Required work:
Show each line of the records below where the word "prove" occurs.

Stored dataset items
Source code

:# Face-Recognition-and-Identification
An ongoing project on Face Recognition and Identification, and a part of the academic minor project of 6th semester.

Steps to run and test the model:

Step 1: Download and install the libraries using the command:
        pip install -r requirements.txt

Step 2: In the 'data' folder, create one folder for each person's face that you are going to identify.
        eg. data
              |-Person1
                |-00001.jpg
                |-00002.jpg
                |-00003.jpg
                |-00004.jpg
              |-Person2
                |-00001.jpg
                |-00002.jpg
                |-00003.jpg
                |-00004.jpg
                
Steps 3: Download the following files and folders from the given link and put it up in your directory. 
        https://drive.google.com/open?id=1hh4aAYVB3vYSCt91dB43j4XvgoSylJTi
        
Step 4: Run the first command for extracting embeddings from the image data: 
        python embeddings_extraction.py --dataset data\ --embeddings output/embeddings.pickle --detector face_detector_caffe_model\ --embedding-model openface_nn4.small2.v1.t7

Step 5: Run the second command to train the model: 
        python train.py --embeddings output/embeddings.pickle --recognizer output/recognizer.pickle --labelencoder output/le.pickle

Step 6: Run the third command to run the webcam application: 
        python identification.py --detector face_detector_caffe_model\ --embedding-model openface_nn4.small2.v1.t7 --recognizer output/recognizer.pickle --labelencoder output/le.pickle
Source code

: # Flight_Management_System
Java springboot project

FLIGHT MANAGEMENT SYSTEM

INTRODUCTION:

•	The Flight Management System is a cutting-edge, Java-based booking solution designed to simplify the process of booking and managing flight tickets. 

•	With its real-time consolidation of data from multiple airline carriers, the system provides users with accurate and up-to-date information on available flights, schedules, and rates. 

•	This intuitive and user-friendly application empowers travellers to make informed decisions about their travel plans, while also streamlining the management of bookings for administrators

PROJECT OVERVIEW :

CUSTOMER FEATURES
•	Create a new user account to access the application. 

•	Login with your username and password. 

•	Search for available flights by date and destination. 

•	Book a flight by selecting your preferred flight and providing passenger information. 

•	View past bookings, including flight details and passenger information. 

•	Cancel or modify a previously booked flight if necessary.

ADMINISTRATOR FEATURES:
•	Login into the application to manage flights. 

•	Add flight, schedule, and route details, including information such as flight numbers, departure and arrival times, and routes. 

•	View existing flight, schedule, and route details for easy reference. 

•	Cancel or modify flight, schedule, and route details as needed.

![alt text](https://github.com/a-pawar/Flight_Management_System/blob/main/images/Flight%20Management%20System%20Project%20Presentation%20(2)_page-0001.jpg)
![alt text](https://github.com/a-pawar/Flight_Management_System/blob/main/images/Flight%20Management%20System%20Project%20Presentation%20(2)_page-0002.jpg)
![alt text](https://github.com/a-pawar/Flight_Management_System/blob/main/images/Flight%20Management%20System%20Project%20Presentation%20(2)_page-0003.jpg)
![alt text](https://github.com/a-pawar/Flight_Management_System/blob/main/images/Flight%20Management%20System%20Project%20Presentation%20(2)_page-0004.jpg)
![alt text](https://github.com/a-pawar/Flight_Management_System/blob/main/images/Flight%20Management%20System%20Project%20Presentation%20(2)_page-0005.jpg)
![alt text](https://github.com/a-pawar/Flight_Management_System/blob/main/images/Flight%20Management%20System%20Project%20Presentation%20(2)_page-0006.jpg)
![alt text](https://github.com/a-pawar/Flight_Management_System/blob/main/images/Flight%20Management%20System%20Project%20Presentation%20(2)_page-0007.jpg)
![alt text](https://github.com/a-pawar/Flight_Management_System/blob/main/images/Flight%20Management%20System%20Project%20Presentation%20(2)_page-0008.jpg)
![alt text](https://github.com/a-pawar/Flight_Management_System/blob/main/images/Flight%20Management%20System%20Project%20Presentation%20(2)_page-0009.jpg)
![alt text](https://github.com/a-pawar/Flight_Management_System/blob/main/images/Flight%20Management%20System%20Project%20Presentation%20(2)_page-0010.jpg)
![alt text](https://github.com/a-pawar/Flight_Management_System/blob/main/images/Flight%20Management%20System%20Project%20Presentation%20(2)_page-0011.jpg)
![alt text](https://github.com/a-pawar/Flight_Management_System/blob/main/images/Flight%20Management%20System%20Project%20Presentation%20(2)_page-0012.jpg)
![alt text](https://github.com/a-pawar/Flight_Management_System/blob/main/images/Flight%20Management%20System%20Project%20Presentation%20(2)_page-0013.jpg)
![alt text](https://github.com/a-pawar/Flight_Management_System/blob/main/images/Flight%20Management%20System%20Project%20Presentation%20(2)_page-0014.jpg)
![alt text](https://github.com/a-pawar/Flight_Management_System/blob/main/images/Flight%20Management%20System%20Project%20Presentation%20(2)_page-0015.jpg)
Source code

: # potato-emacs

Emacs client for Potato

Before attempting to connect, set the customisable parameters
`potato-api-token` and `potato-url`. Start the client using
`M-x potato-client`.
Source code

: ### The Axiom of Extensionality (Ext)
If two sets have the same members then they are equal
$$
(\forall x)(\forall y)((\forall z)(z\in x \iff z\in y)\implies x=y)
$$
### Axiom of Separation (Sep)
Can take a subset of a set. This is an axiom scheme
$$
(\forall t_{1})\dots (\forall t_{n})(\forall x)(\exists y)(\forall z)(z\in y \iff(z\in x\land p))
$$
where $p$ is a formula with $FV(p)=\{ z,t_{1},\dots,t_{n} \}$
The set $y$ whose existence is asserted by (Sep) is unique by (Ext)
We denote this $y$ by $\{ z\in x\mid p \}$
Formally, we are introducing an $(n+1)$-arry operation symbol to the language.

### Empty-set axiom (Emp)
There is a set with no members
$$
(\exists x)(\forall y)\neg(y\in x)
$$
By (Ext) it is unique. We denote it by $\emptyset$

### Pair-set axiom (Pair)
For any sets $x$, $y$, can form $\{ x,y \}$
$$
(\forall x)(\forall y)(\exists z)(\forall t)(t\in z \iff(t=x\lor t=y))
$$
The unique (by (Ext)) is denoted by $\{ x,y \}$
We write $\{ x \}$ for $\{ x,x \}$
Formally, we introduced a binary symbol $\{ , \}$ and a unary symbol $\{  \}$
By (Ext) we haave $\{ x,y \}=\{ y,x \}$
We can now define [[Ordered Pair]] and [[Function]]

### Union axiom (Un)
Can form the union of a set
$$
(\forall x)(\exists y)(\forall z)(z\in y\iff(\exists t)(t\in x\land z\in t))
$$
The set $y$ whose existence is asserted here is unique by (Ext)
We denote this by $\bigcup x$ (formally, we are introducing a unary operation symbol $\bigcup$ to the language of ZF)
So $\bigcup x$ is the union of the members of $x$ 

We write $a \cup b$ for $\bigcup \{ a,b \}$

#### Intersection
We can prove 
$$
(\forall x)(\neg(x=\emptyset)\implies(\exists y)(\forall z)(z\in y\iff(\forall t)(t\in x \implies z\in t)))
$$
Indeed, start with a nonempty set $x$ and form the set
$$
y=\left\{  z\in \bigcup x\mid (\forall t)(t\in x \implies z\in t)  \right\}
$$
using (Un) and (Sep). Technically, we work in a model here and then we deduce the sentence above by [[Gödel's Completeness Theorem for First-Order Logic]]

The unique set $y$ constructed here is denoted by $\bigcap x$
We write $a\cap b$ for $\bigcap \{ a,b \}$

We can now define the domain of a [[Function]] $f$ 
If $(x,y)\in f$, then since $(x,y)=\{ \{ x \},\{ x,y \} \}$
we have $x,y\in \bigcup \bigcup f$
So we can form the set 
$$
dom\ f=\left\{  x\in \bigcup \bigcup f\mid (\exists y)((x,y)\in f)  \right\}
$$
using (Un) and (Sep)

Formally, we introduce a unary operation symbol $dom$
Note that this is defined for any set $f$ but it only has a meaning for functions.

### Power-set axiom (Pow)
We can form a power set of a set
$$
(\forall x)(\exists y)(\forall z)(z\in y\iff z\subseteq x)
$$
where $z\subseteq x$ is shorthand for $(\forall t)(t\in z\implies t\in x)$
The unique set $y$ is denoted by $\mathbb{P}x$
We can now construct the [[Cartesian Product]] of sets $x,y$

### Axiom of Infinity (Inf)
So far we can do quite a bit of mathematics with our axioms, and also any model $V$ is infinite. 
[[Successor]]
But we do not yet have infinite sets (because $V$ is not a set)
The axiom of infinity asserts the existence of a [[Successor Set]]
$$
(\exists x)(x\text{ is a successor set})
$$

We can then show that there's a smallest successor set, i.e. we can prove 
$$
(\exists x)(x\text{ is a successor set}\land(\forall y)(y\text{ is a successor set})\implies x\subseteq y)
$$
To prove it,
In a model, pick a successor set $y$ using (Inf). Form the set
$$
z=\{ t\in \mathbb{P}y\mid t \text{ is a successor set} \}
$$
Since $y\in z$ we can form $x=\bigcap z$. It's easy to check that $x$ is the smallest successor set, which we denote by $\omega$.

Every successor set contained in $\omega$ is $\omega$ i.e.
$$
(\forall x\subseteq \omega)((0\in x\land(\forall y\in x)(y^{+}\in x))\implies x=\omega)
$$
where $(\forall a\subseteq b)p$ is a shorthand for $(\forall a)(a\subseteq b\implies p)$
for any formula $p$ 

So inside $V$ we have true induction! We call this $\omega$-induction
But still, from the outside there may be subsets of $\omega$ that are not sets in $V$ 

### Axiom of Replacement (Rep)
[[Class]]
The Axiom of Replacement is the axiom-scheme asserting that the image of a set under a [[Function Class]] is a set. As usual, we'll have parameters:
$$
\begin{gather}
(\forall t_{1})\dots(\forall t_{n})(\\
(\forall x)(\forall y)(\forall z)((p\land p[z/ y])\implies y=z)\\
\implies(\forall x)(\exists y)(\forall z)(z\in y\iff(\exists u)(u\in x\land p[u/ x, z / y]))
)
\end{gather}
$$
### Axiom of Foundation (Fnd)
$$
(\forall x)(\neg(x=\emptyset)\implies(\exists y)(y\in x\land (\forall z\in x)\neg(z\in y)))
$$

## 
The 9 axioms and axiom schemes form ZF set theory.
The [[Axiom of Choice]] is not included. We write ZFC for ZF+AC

Exercise result:
We can prove 
We can then show that there's a smallest successor set, i.e. we can prove 
To prove it,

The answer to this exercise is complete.